___ DATA IN THIS EXERCISE ___

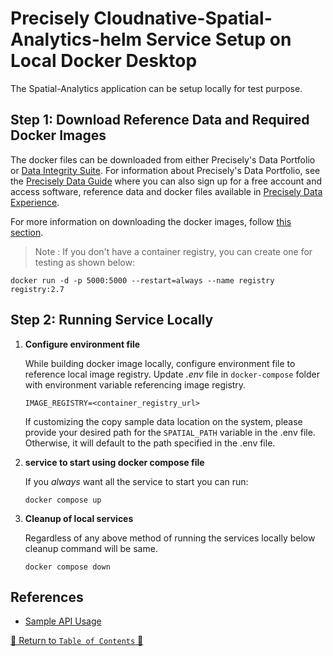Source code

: # Precisely Cloudnative-Spatial-Analytics-helm Service Setup on Local Docker Desktop

The Spatial-Analytics application can be setup locally for test purpose.

## Step 1: Download Reference Data and Required Docker Images

The docker files can be downloaded from either Precisely's Data Portfolio or [Data Integrity Suite](https://cloud.precisely.com/). For information about Precisely's Data Portfolio,
see the [Precisely Data Guide](https://dataguide.precisely.com/) where you can also sign up for a free account and
access software, reference data and docker files available in [Precisely Data Experience](https://data.precisely.com/).

For more information on downloading the docker images, follow [this section](../docs/guides/aks/QuickStartAKS.md#step-3-download-spatial-analytics-docker-images).

> Note : If you don't have a container registry, you can create one for testing as shown below:
   ```
   docker run -d -p 5000:5000 --restart=always --name registry registry:2.7
   ```

## Step 2: Running Service Locally

1. **Configure environment file**

   While building docker image locally, configure environment file to reference local image registry. Update _.env_ file in
      `docker-compose` folder with environment variable referencing image registry.
   ```properties
   IMAGE_REGISTRY=<container_registry_url>
   ```

   If customizing the copy sample data location on the system, please provide your desired path for the `SPATIAL_PATH` variable in the .env file. Otherwise, it will default to the path specified in the .env file.

2. **service to start using docker compose file**

   If you *always* want all the service to start you can run:
   ```
   docker compose up
   ```
3. **Cleanup of local services**

   Regardless of any above method of running the services locally below cleanup command will be same.

   ```shell
   docker compose down
   ```

## References

- [Sample API Usage](../charts/spatial-cloud-native/README.md)

[🔗 Return to `Table of Contents` 🔗](../README.md##)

___

*WHAT TO DO*.
Everything from the line with "see the [Precisely" to the end of the listing above is to be set down exactly, both ends included.

*FINISHED EXERCISE*.
see the [Precisely Data Guide](https://dataguide.precisely.com/) where you can also sign up for a free account and
access software, reference data and docker files available in [Precisely Data Experience](https://data.precisely.com/).

For more information on downloading the docker images, follow [this section](../docs/guides/aks/QuickStartAKS.md#step-3-download-spatial-analytics-docker-images).

> Note : If you don't have a container registry, you can create one for testing as shown below:
   ```
   docker run -d -p 5000:5000 --restart=always --name registry registry:2.7
   ```

## Step 2: Running Service Locally

1. **Configure environment file**

   While building docker image locally, configure environment file to reference local image registry. Update _.env_ file in
      `docker-compose` folder with environment variable referencing image registry.
   ```properties
   IMAGE_REGISTRY=<container_registry_url>
   ```

   If customizing the copy sample data location on the system, please provide your desired path for the `SPATIAL_PATH` variable in the .env file. Otherwise, it will default to the path specified in the .env file.

2. **service to start using docker compose file**

   If you *always* want all the service to start you can run:
   ```
   docker compose up
   ```
3. **Cleanup of local services**

   Regardless of any above method of running the services locally below cleanup command will be same.

   ```shell
   docker compose down
   ```

## References

- [Sample API Usage](../charts/spatial-cloud-native/README.md)

[🔗 Return to `Table of Contents` 🔗](../README.md##)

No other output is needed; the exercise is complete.